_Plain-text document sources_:
>>
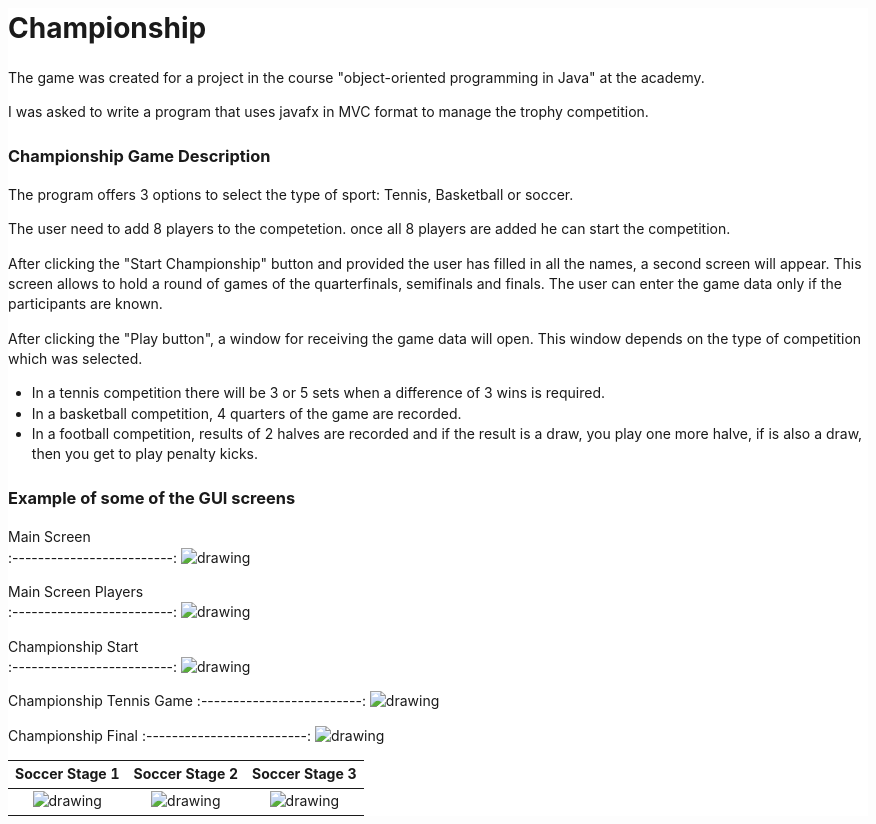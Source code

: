 # Championship

The game was created for a project in the course "object-oriented programming in Java" at the academy.

I was asked to write a program that uses javafx in MVC format to manage the trophy competition. 


### Championship Game Description

The program offers 3 options to select the type of sport: Tennis, Basketball or soccer.

The user need to add 8 players to the competetion. once all 8 players are added he can start the competition.

After clicking the "Start Championship" button and provided the user has filled in all the names, a second screen will appear.
This screen allows to hold a round of games of the quarterfinals, semifinals and finals. 
The user can enter the game data only if the participants are known. 

After clicking the "Play button", a window for receiving the game data will open. 
This window depends on the type of competition which was selected.

- In a tennis competition there will be 3 or 5 sets when a difference of 3 wins is required.
- In a basketball competition, 4 quarters of the game are recorded.
- In a football competition, results of 2 halves are recorded and if the result is a draw, you play one more halve, if is also a draw, then you get to play penalty kicks.  



### Example of some of the GUI screens

Main Screen        
:-------------------------:
<img src="https://github.com/roi-c/Championship/blob/main/gui_images/MainScreen.png" alt="drawing" width="800"/>  

Main Screen Players      
:-------------------------:
<img src="https://github.com/roi-c/Championship/blob/main/gui_images/MainScreenPlayers.png" alt="drawing" width="800"/>  

Championship Start   
:-------------------------:
<img src="https://github.com/roi-c/Championship/blob/main/gui_images/ChampionshipStart.png" alt="drawing" width="800"/>  

Championship Tennis Game
:-------------------------:
<img src="https://github.com/roi-c/Championship/blob/main/gui_images/ChampionshipTennisGame.png" alt="drawing" width="800"/>  

Championship Final
:-------------------------:
<img src="https://github.com/roi-c/Championship/blob/main/gui_images/ChampionshipFinal.png" alt="drawing" width="800"/>  


Soccer Stage 1          |  Soccer Stage 2  |       Soccer Stage 3
:-------------------------:|:-------------------------:|:-------------------------:
<img src="https://github.com/roi-c/Championship/blob/main/gui_images/Soccer1.png" alt="drawing" width="300"/>   |  <img src="https://github.com/roi-c/Championship/blob/main/gui_images/Soccer2.png" alt="drawing" width="300"/> | <img src="https://github.com/roi-c/Championship/blob/main/gui_images/SoccerPenalties.png" alt="drawing" width="300"/>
<<
Each line in the entries above, starting at the line with "The user can" and ending at the line with "- In a tennis", is to be printed exactly, and only those lines.

The user can enter the game data only if the participants are known. 

After clicking the "Play button", a window for receiving the game data will open. 
This window depends on the type of competition which was selected.

- In a tennis competition there will be 3 or 5 sets when a difference of 3 wins is required.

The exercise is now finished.